OGH vom 05.09.2001, 16Ok3/01

Kopf

Der Oberste Gerichtshof hat als Rekursgericht in Kartellrechtssachen durch die Hofrätin des Obersten Gerichtshofes Dr. Langer als Vorsitzende und durch die Hofräte des Obersten Gerichtshofes Dr. Vogel und Dr. Kuras sowie die fachkundigen Laienrichter Kommerzialräte Dr. Fidelis Bauer, Dkfm. Joachim Lamel, Dkfm. Alfred Reiter und Dr. Thomas Lachs in der Kartellrechtssache der antragstellenden und gefährdeten Partei g*****gesellschaft mbH, *****, vertreten durch Dr.

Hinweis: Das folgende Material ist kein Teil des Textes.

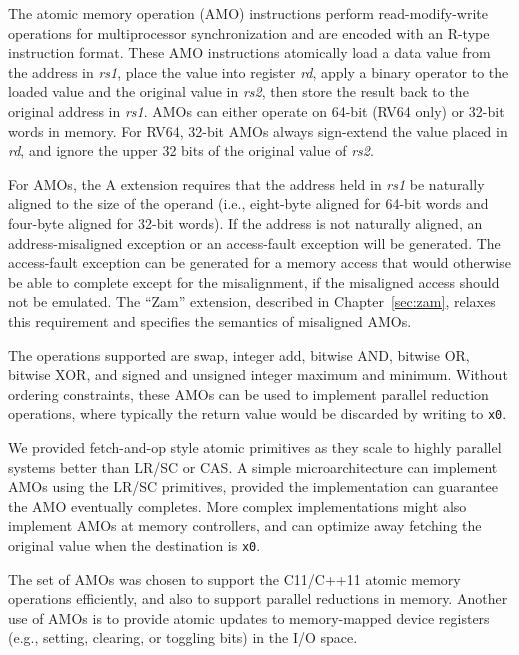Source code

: \vspace{-0.1in} The atomic memory operation (AMO) instructions perform
read-modify-write operations for multiprocessor synchronization and
are encoded with an R-type instruction format.  These AMO instructions
atomically load a data value from the address in {\em rs1}, place the
value into register {\em rd}, apply a binary operator to the loaded
value and the original value in {\em rs2}, then store the result back
to the original address in {\em rs1}. AMOs can either operate on 64-bit (RV64
only) or 32-bit words in memory.  For RV64, 32-bit AMOs always
sign-extend the value placed in {\em rd}, and ignore the upper 32 bits
of the original value of {\em rs2}.

For AMOs, the A extension requires that the address held in {\em rs1}
be naturally aligned to the size of the operand (i.e., eight-byte
aligned for 64-bit words and four-byte aligned for 32-bit words).  If
the address is not naturally aligned, an address-misaligned exception
or an access-fault exception will be generated.  The access-fault exception can be
generated for a memory access that would otherwise be able to complete
except for the misalignment, if the misaligned access should not be
emulated.  The ``Zam'' extension, described in Chapter~\ref{sec:zam},
relaxes this requirement and specifies the semantics of misaligned
AMOs.

The operations supported are swap, integer add, bitwise AND, bitwise
OR, bitwise XOR, and signed and unsigned integer maximum and minimum.
Without ordering constraints, these AMOs can be used to implement
parallel reduction operations, where typically the return value would
be discarded by writing to {\tt x0}.

\begin{commentary}
We provided fetch-and-op style atomic primitives as they scale to
highly parallel systems better than LR/SC or CAS.
A simple microarchitecture can implement AMOs using the LR/SC primitives,
provided the implementation can guarantee the AMO eventually completes.
More complex implementations might also implement AMOs at memory
controllers, and can optimize away fetching the original value when
the destination is {\tt x0}.

The set of AMOs was chosen to support the C11/C++11 atomic memory
operations efficiently, and also to support parallel reductions in
memory.  Another use of AMOs is to provide atomic updates to
memory-mapped device registers (e.g., setting, clearing, or toggling
bits) in the I/O space.
\end{commentary}

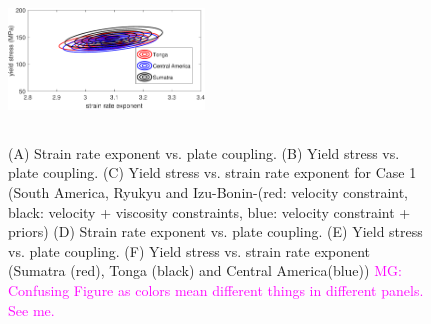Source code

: \documentclass[12pt]{article}
\newcommand{\mgnote}[1]{\textcolor{magenta}{MG: #1}}
\begin{document}
\begin{figure}[H]
{\includegraphics[height=35mm,width=52mm]{fig3new.pdf}%
}
\caption{(A) Strain rate exponent vs. plate coupling. 
(B) Yield stress vs. plate coupling. 
(C) Yield stress vs. strain rate exponent for Case 1 (South America, Ryukyu and Izu-Bonin-(red: velocity constraint, black: velocity + viscosity constraints, blue: velocity constraint + priors) 
(D) Strain rate exponent vs. plate coupling. 
(E) Yield stress vs. plate coupling. 
(F) Yield stress vs. strain rate exponent  (Sumatra (red), Tonga (black) and Central America(blue))
\mgnote{Confusing Figure as colors mean different things in different panels. See me.}}
\label{fig:distrib}
\end{figure}

\end{document}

Maximilian Eiselsberg ua, Rechtsanwälte in Wien, wider die Antragsgegnerin und Gegnerin der gefährdeten Partei Österreichische Post AG, *****, vertreten durch CMS Strommer Reich-Rohrwig Karasek Hainz, Rechtsanwälte in Wien, wegen Unterlassung des Missbrauchs einer marktbeherrschenden Stellung und einstweiliger Verfügung, über den Rekurs der Antragstellerin und gefährdeten Partei gegen den Beschluss des Oberlandesgerichtes Wien als Kartellgericht vom , GZ 26 Kt 9, 10/01-5, den Beschluss

gefasst:

Spruch

Dem Rekurs wird nicht Folge gegeben.

Text

Begründung:

Die Antragstellerin und gefährdete Partei (im Folgenden Antragstellerin) ist ein Unternehmen, das nicht persönlich adressiertes Werbematerial, insbesondere Prospekte und Kataloge, verteilt. Es verfügt in diesem Markt der Zustellung von nicht persönlichen adressierten Massensendungen über einen Marktanteil von etwa 5 %. Hingegen entfallen auf die Antragsgegnerin und Gegnerin der gefährdeten Partei, die Österreichische Post AG 42 % des Marktes und ein weiteres mit ihr verbundenes Unternehmen rund 13 %, insgesamt sohin ca 55 %.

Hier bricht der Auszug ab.